> REQUIRED WORK
Images should be omitted while the rest of the data is duplicated exactly.

> DATASET EXCERPTS
++++++
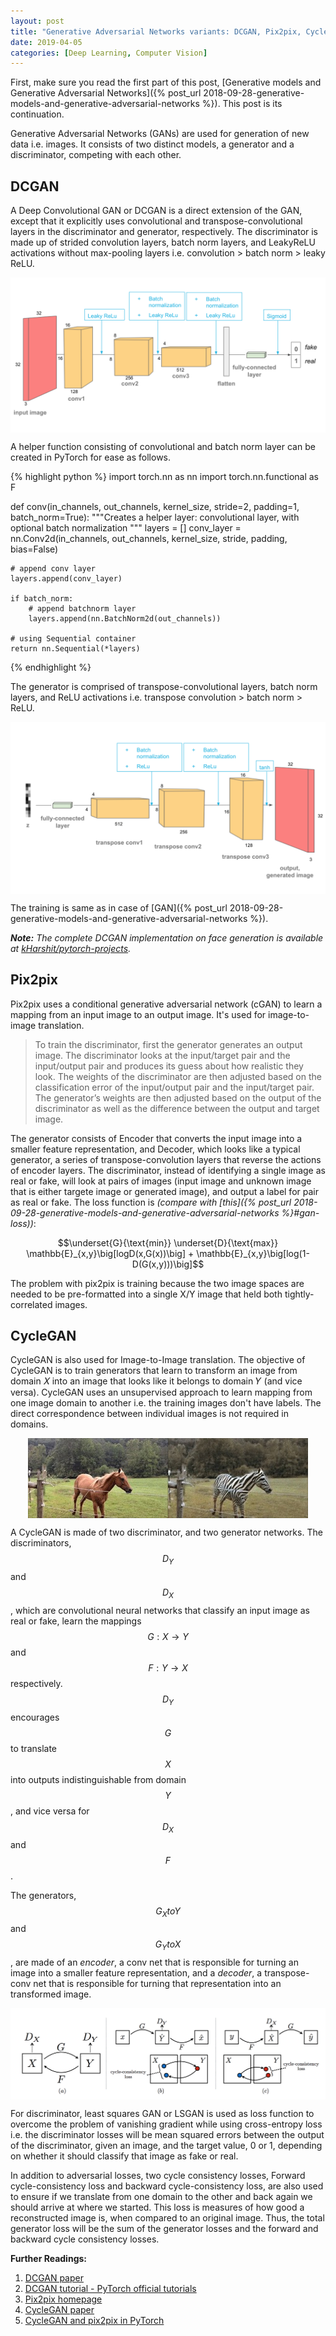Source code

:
 ```yaml
---
layout: post
title: "Generative Adversarial Networks variants: DCGAN, Pix2pix, CycleGAN"
date: 2019-04-05
categories: [Deep Learning, Computer Vision]
---
```


First, make sure you read the first part of this post, [Generative models and Generative Adversarial Networks]({% post_url 2018-09-28-generative-models-and-generative-adversarial-networks %}). This post is its continuation.

Generative Adversarial Networks (GANs) are used for generation of new data i.e. images. It consists of two distinct models, a generator and a discriminator, competing with each other.

## DCGAN

A Deep Convolutional GAN or DCGAN is a direct extension of the GAN, except that it explicitly uses convolutional and transpose-convolutional layers in the discriminator and generator, respectively. The discriminator is made up of strided convolution layers, batch norm layers, and LeakyReLU activations without max-pooling layers i.e. convolution > batch norm > leaky ReLU.

<img src="/img/dcgan_discriminator.png" style="display: block; margin: auto; width: auto; max-width: 100%;">

A helper function consisting of convolutional and batch norm layer can be created in PyTorch for ease as follows.

{% highlight python %}
import torch.nn as nn
import torch.nn.functional as F

def conv(in_channels, out_channels, kernel_size, stride=2, padding=1, batch_norm=True):
    """Creates a helper layer: convolutional layer, with optional batch normalization
    """
    layers = []
    conv_layer = nn.Conv2d(in_channels, out_channels, 
                           kernel_size, stride, padding, bias=False)
    
    # append conv layer
    layers.append(conv_layer)

    if batch_norm:
        # append batchnorm layer
        layers.append(nn.BatchNorm2d(out_channels))
     
    # using Sequential container
    return nn.Sequential(*layers)
{% endhighlight %}

The generator is comprised of transpose-convolutional layers, batch norm layers, and ReLU activations i.e. transpose convolution > batch norm > ReLU.

<img src="/img/dcgan_generator.png" style="display: block; margin: auto; width: auto; max-width: 100%;">

The training is same as in case of [GAN]({% post_url 2018-09-28-generative-models-and-generative-adversarial-networks %}).

***Note:*** *The complete DCGAN implementation on face generation is available at [kHarshit/pytorch-projects](https://github.com/kHarshit/pytorch-projects#project-4-generate-faces).*

## Pix2pix

Pix2pix uses a conditional generative adversarial network (cGAN) to learn a mapping from an input image to an output image. It's used for image-to-image translation.

> To train the discriminator, first the generator generates an output image. The discriminator looks at the input/target pair and the input/output pair and produces its guess about how realistic they look. The weights of the discriminator are then adjusted based on the classification error of the input/output pair and the input/target pair. The generator’s weights are then adjusted based on the output of the discriminator as well as the difference between the output and target image.

The generator consists of Encoder that converts the input image into a smaller feature representation, and Decoder, which looks like a typical generator, a series of transpose-convolution layers that reverse the actions of encoder layers. The discriminator, instead of identifying a single image as real or fake, will look at pairs of images (input image and unknown image that is either targete image or generated image), and output a label for pair as real or fake. The loss function is *(compare with [this]({% post_url 2018-09-28-generative-models-and-generative-adversarial-networks %}#gan-loss))*:

$$\underset{G}{\text{min}} \underset{D}{\text{max}} \mathbb{E}_{x,y}\big[logD(x,G(x))\big] + \mathbb{E}_{x,y}\big[log(1-D(G(x,y)))\big]$$

The problem with pix2pix is training because the two image spaces are needed to be pre-formatted into a single X/Y image that held both tightly-correlated images.

## CycleGAN

CycleGAN is also used for Image-to-Image translation. The objective of CycleGAN is to train generators that learn to transform an image from domain 𝑋 into an image that looks like it belongs to domain 𝑌 (and vice versa). CycleGAN uses an unsupervised approach to learn mapping from one image domain to another i.e. the training images don't have labels. The direct correspondence between individual images is not required in domains.

<img src="/img/cycleGAN_horse2zebra.jpg" style="display: block; margin: auto; width: auto; max-width: 100%;">

A CycleGAN is made of two discriminator, and two generator networks. The discriminators, $$D_Y$$ and $$D_X$$, which are convolutional neural networks that classify an input image as real or fake, learn the mappings $$G: X \rightarrow Y$$ and $$F: Y \rightarrow X$$ respectively. $$D_Y$$ encourages $$G$$ to translate $$X$$ into outputs indistinguishable from domain $$Y$$, and vice versa for $$D_X$$ and $$F$$. 

The generators, $$G_XtoY$$ and $$G_YtoX$$, are made of an *encoder*, a conv net that is responsible for turning an image into a smaller feature representation, and a *decoder*, a transpose-conv net that is responsible for turning that representation into an transformed image.

<img src="/img/cycleGAN_loss.png" style="display: block; margin: auto; width: auto; max-width: 100%;">

For discriminator, least squares GAN or LSGAN is used as loss function to overcome the problem of vanishing gradient while using cross-entropy loss i.e. the discriminator losses will be mean squared errors between the output of the discriminator, given an image, and the target value, 0 or 1, depending on whether it should classify that image as fake or real.

In addition to adversarial losses, two cycle consistency losses, Forward cycle-consistency loss and backward cycle-consistency loss, are also used to ensure if we translate from one domain to the other and back again we should arrive at where we started. This loss is measures of how good a reconstructed image is, when compared to an original image. Thus, the total generator loss will be the sum of the generator losses and the forward and backward cycle consistency losses.


**Further Readings:**  
1. [DCGAN paper](https://arxiv.org/pdf/1511.06434.pdf)
2. [DCGAN tutorial - PyTorch official tutorials](https://pytorch.org/tutorials/beginner/dcgan_faces_tutorial.html)  
3. [Pix2pix homepage](https://phillipi.github.io/pix2pix/)  
4. [CycleGAN paper](https://arxiv.org/abs/1703.10593)  
4. [CycleGAN and pix2pix in PyTorch](https://github.com/junyanz/pytorch-CycleGAN-and-pix2pix)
++++++
> EXERCISE RESULT
Source code

:
 ```yaml
---
layout: post
title: "Generative Adversarial Networks variants: DCGAN, Pix2pix, CycleGAN"
date: 2019-04-05
categories: [Deep Learning, Computer Vision]
---
```


First, make sure you read the first part of this post, [Generative models and Generative Adversarial Networks]({% post_url 2018-09-28-generative-models-and-generative-adversarial-networks %}). This post is its continuation.

Generative Adversarial Networks (GANs) are used for generation of new data i.e. images. It consists of two distinct models, a generator and a discriminator, competing with each other.

## DCGAN

A Deep Convolutional GAN or DCGAN is a direct extension of the GAN, except that it explicitly uses convolutional and transpose-convolutional layers in the discriminator and generator, respectively. The discriminator is made up of strided convolution layers, batch norm layers, and LeakyReLU activations without max-pooling layers i.e. convolution > batch norm > leaky ReLU.

<img src="/img/dcgan_discriminator.png" style="display: block; margin: auto; width: auto; max-width: 100%;">

A helper function consisting of convolutional and batch norm layer can be created in PyTorch for ease as follows.

{% highlight python %}
import torch.nn as nn
import torch.nn.functional as F

def conv(in_channels, out_channels, kernel_size, stride=2, padding=1, batch_norm=True):
    """Creates a helper layer: convolutional layer, with optional batch normalization
    """
    layers = []
    conv_layer = nn.Conv2d(in_channels, out_channels, 
                           kernel_size, stride, padding, bias=False)
    
    # append conv layer
    layers.append(conv_layer)

    if batch_norm:
        # append batchnorm layer
        layers.append(nn.BatchNorm2d(out_channels))
     
    # using Sequential container
    return nn.Sequential(*layers)
{% endhighlight %}

The generator is comprised of transpose-convolutional layers, batch norm layers, and ReLU activations i.e. transpose convolution > batch norm > ReLU.

<img src="/img/dcgan_generator.png" style="display: block; margin: auto; width: auto; max-width: 100%;">

The training is same as in case of [GAN]({% post_url 2018-09-28-generative-models-and-generative-adversarial-networks %}).

***Note:*** *The complete DCGAN implementation on face generation is available at [kHarshit/pytorch-projects](https://github.com/kHarshit/pytorch-projects#project-4-generate-faces).*

## Pix2pix

Pix2pix uses a conditional generative adversarial network (cGAN) to learn a mapping from an input image to an output image. It's used for image-to-image translation.

> To train the discriminator, first the generator generates an output image. The discriminator looks at the input/target pair and the input/output pair and produces its guess about how realistic they look. The weights of the discriminator are then adjusted based on the classification error of the input/output pair and the input/target pair. The generator’s weights are then adjusted based on the output of the discriminator as well as the difference between the output and target image.

The generator consists of Encoder that converts the input image into a smaller feature representation, and Decoder, which looks like a typical generator, a series of transpose-convolution layers that reverse the actions of encoder layers. The discriminator, instead of identifying a single image as real or fake, will look at pairs of images (input image and unknown image that is either targete image or generated image), and output a label for pair as real or fake. The loss function is *(compare with [this]({% post_url 2018-09-28-generative-models-and-generative-adversarial-networks %}#gan-loss))*:

$$\underset{G}{\text{min}} \underset{D}{\text{max}} \mathbb{E}_{x,y}\big[logD(x,G(x))\big] + \mathbb{E}_{x,y}\big[log(1-D(G(x,y)))\big]$$

The problem with pix2pix is training because the two image spaces are needed to be pre-formatted into a single X/Y image that held both tightly-correlated images.

## CycleGAN

CycleGAN is also used for Image-to-Image translation. The objective of CycleGAN is to train generators that learn to transform an image from domain 𝑋 into an image that looks like it belongs to domain 𝑌 (and vice versa). CycleGAN uses an unsupervised approach to learn mapping from one image domain to another i.e. the training images don't have labels. The direct correspondence between individual images is not required in domains.

<img src="/img/cycleGAN_horse2zebra.jpg" style="display: block; margin: auto; width: auto; max-width: 100%;">

A CycleGAN is made of two discriminator, and two generator networks. The discriminators, $$D_Y$$ and $$D_X$$, which are convolutional neural networks that classify an input image as real or fake, learn the mappings $$G: X \rightarrow Y$$ and $$F: Y \rightarrow X$$ respectively. $$D_Y$$ encourages $$G$$ to translate $$X$$ into outputs indistinguishable from domain $$Y$$, and vice versa for $$D_X$$ and $$F$$. 

The generators, $$G_XtoY$$ and $$G_YtoX$$, are made of an *encoder*, a conv net that is responsible for turning an image into a smaller feature representation, and a *decoder*, a transpose-conv net that is responsible for turning that representation into an transformed image.

<img src="/img/cycleGAN_loss.png" style="display: block; margin: auto; width: auto; max-width: 100%;">

For discriminator, least squares GAN or LSGAN is used as loss function to overcome the problem of vanishing gradient while using cross-entropy loss i.e. the discriminator losses will be mean squared errors between the output of the discriminator, given an image, and the target value, 0 or 1, depending on whether it should classify that image as fake or real.

In addition to adversarial losses, two cycle consistency losses, Forward cycle-consistency loss and backward cycle-consistency loss, are also used to ensure if we translate from one domain to the other and back again we should arrive at where we started. This loss is measures of how good a reconstructed image is, when compared to an original image. Thus, the total generator loss will be the sum of the generator losses and the forward and backward cycle consistency losses.


**Further Readings:**  
1. [DCGAN paper](https://arxiv.org/pdf/1511.06434.pdf)
2. [DCGAN tutorial - PyTorch official tutorials](https://pytorch.org/tutorials/beginner/dcgan_faces_tutorial.html)  
3. [Pix2pix homepage](https://phillipi.github.io/pix2pix/)  
4. [CycleGAN paper](https://arxiv.org/abs/1703.10593)  
4. [CycleGAN and pix2pix in PyTorch](https://github.com/junyanz/pytorch-CycleGAN-and-pix2pix)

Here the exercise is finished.